Real-time collaboration, code completion and data versioning are just a few of the latest capabilities that have made workspace selection in the tech industry competitive. The need for an interactive and collaborative environment that enables teams to work together on tasks has driven the development of several products, most of which have some functionality of storage, processing and visualisation.
At Adatis, we utilise Databricks notebooks for early transformations in our framework and Spark notebooks in Azure Synapse for anything after. This short blog looks at some of the key considerations for notebook selection and highlights some features of the newer alternatives to help understand, if and where, these could be utilised.
1. Key Considerations
Below are some key points to consider when selecting a collaborative notebook:
Data science, data engineering or data analytics?
There are a variety of notebooks now available, with some more aligned to machine learning models and the ability to utilise popular data science libraries and tools. Others have SQL-based interfaces and integrations to ETL tooling and some even offer built-in visualisation and insight. In some cases, these are available all in the same product, so it’s critical to understand the use case of the notebook and who will be collaborating on it, before selecting the best route to take.
How key is collaboration to the project?
Below, we look at 3 alternative notebooks that provide a fully collaborative experience. Each has a different variety of features including: real-time collaboration, model sharing, shared dataset access, code version control, query history and more. Products such as Google Colab, for example, haven’t been considered here due to a lack of real-time collaboration, however some of these may be more suitable for solo work.

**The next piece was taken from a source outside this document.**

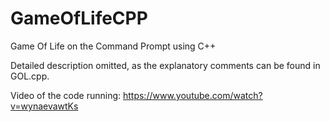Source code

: # GameOfLifeCPP
 Game Of Life on the Command Prompt using C++

Detailed description omitted, as the explanatory comments can be found in GOL.cpp.

Video of the code running: https://www.youtube.com/watch?v=wynaevawtKs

It is important that the notebook integrates effectively with your tech stack, as this can dramatically increase efficiency on the project and reduce costs. It is advised to test notebooks within the required architecture to ensure they are the right fit.
2. Current Architecture
Cleansed data is currently written to our base layer using Databricks, the cloud-based platform for big data analytics and machine learning. It is built on Apache Spark and designed to simplify the process of building, managing and scaling data pipelines and machine learning workflows, as well as integrating cohesively with the Azure stack.
Some benefits of Databricks include:
- Its streamlined data processing and data transformation,
- Collaborative features including version control,
- Shared workspaces and real-time processing,
- High levels of security,
- Compliance with encryption, access controls, and audit logs.
For later transformations, Spark Notebooks provide similar benefits when used in conjunction with Azure Synapse Analytics – the cloud-based analytics service provided by Microsoft. The major advantage of this notebook is the seamless integration with the Azure platform, including Azure Data Lake Storage, Azure Databricks and Azure Machine Learning. These services allow leverage for storage, processing and ML tasks in a familiar environment.
Other benefits include: scalability, multi-language support, Pause and Resume Cost Management and the ability to integrate with traditional SQL-based analytics, warehousing and big data processing for both structured and unstructured data.
3. Alternative Products
So, are there alternative products that could be tested as part of the framework? Let’s discuss.
Hex is a platform primarily designed for collaborative data science and machine learning, providing a workspace where data professionals can work on projects together to share code and results. It has version control, integration with popular data science tools, integrated SQL for fast and secure queries and a built-in app builder to share work with an interactive interface.
Hex is a versatile platform that can be useful in various scenarios where collaborative, interactive and exploratory data analysis is required. Its main focus is on data science, where it can be used for building and testing machine learning models with data scientists who are able to develop and train these using various machine learning libraries and frameworks available in the platform.
Hyperquery is another collaborative platform, focusing on making SQL analysis more accessible to teams. It provides a web-based workspace for querying data, making it easy for non-technical users to work with. The interface is SQL-based with collaborative features for sharing queries and results, support for connecting to various data sources and features such as query versioning, access control and data governance.
It is a cost-effective solution for lightweight data analytics and engineering tasks where users can write SQL queries and visualise results in a collaborative environment. This is especially beneficial for data analysts and business analysts who work with structured data.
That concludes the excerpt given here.